Michio Kaku:  Some people believe that perhaps there is a war on science, that perhaps politicians are meddling in the affairs of science and doesn’t that mean that scientists should take more responsibility to speak out and I think the answer is yes.  In my field, physics we have actually been rather complacent for the last 50 years.  Now remember back in the 1920s and 30s, especially during the 40s physicists were very definitely politically active.  That’s why we built the atomic bomb.
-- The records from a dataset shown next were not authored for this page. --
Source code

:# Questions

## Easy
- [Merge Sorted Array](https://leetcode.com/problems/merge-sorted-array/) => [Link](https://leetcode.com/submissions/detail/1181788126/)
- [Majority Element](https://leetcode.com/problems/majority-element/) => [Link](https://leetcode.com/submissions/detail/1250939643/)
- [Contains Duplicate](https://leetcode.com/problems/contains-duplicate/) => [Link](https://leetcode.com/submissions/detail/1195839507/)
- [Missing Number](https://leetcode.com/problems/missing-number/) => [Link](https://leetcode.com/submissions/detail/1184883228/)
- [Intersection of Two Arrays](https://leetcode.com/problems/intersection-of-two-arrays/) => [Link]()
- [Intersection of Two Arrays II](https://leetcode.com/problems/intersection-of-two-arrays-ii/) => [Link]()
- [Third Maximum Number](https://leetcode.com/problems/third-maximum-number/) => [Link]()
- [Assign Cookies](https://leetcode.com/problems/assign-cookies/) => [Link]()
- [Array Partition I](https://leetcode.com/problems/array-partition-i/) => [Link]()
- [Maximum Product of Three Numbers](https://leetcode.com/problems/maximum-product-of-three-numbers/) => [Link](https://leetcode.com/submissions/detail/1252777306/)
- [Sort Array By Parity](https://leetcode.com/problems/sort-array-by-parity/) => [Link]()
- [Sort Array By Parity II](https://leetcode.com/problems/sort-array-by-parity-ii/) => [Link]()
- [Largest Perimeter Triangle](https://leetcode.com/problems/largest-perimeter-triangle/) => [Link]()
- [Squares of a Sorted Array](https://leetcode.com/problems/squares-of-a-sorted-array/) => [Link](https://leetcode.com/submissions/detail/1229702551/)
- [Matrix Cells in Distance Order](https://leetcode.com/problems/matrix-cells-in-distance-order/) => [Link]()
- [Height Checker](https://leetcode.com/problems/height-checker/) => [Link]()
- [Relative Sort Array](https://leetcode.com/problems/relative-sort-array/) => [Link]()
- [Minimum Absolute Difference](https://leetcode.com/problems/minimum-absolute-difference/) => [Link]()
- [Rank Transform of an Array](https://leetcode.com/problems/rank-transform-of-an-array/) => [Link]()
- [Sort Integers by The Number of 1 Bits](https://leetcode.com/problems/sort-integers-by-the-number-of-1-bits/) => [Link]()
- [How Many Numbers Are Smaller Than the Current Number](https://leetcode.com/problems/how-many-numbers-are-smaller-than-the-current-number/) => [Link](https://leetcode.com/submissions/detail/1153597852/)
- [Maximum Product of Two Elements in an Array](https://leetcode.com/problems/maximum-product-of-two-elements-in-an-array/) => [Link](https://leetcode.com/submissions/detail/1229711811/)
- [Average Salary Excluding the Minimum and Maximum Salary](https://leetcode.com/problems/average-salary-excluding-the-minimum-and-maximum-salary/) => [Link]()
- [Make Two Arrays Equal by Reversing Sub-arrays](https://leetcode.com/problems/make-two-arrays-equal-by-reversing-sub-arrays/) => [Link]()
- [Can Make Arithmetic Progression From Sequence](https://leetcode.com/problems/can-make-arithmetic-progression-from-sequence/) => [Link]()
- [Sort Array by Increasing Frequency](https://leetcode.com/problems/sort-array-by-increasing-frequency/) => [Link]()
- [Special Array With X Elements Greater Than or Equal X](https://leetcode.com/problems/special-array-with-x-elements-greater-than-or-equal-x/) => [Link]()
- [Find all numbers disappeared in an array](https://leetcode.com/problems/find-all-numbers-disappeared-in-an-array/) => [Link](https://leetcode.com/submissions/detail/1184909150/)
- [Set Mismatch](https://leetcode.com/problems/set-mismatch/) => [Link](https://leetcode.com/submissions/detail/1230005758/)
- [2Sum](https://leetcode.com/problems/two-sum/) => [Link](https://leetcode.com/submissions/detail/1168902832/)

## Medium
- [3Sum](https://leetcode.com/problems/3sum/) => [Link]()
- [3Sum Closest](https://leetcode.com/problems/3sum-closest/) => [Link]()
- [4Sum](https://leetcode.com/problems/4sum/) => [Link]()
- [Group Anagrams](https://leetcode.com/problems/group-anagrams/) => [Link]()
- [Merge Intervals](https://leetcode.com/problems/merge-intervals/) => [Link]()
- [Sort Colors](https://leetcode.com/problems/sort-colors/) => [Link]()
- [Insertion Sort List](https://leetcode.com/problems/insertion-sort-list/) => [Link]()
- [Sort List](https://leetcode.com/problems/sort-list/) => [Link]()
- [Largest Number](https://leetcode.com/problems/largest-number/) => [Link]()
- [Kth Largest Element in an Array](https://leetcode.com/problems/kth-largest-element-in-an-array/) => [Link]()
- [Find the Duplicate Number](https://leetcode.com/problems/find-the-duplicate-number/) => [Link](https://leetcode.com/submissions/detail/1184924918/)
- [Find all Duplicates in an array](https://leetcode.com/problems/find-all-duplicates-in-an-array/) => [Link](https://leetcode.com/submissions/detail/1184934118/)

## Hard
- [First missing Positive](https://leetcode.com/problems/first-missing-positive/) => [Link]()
We wanted to stop fascism and Nazism, but during the Cold War some people think we got fat because every time we wanted something the Pentagon would simply give it to us.  If we needed a new particle accelerator we would go to the United States Congress and say one word, just one word: “Russia.” And then Congress would say two words:  “How much?”  Well those days are gone.  We all know that the Russians aren’t creating new atom smashers anymore and therefore, we can’t depend on Congress to fund our budgets.  We have to, in some sense, sing for our supper.  We have to, in some sense, engage with the public and that’s why I think it’s actually important for scientists to make a statement - to make a statement about the great political issues of the day - because it impacts not just on our science budget, but actually on our way of life. 

Now, there have been many instances in the past where science has collided with politics. When Einstein for example, was at University of Berlin he had qualms about the fact that one of his next-door neighbors was Heinz Haber, famous German chemist who worked out the chemistry that made possible fertilizer, but he also worked on poison gas, chlorine based poison gas and also created poisons like a Zyklon gas used by the Nazis to gas Jews.  The irony is that Heinz Haber was a converted Jew and his work was used to gas his own relatives.

Well that’s why scientists have to make an effort to engage the public in the controversial issues for example, like evolution.  In biology evolution is the organizing principle in the same way that in physics relativity and the quantum theory are the organizing principles for all of physics and think of the breakthroughs that we’ve made as a consequence.  We can see the evolution of viruses, the evolution of germs.  That has opened up a whole branch of medicine by which we can then begin to conquer viruses and diseases.  And when we go into outer space and one day perhaps encounter other life forms perhaps they too will obey the laws of evolution and we’ll be able to understand how life throughout the universe also evolves.  So on many levels, at the level of medicine, healthcare, at the level of basic research it’s so important that science not be corrupted in the process of reaching public policy.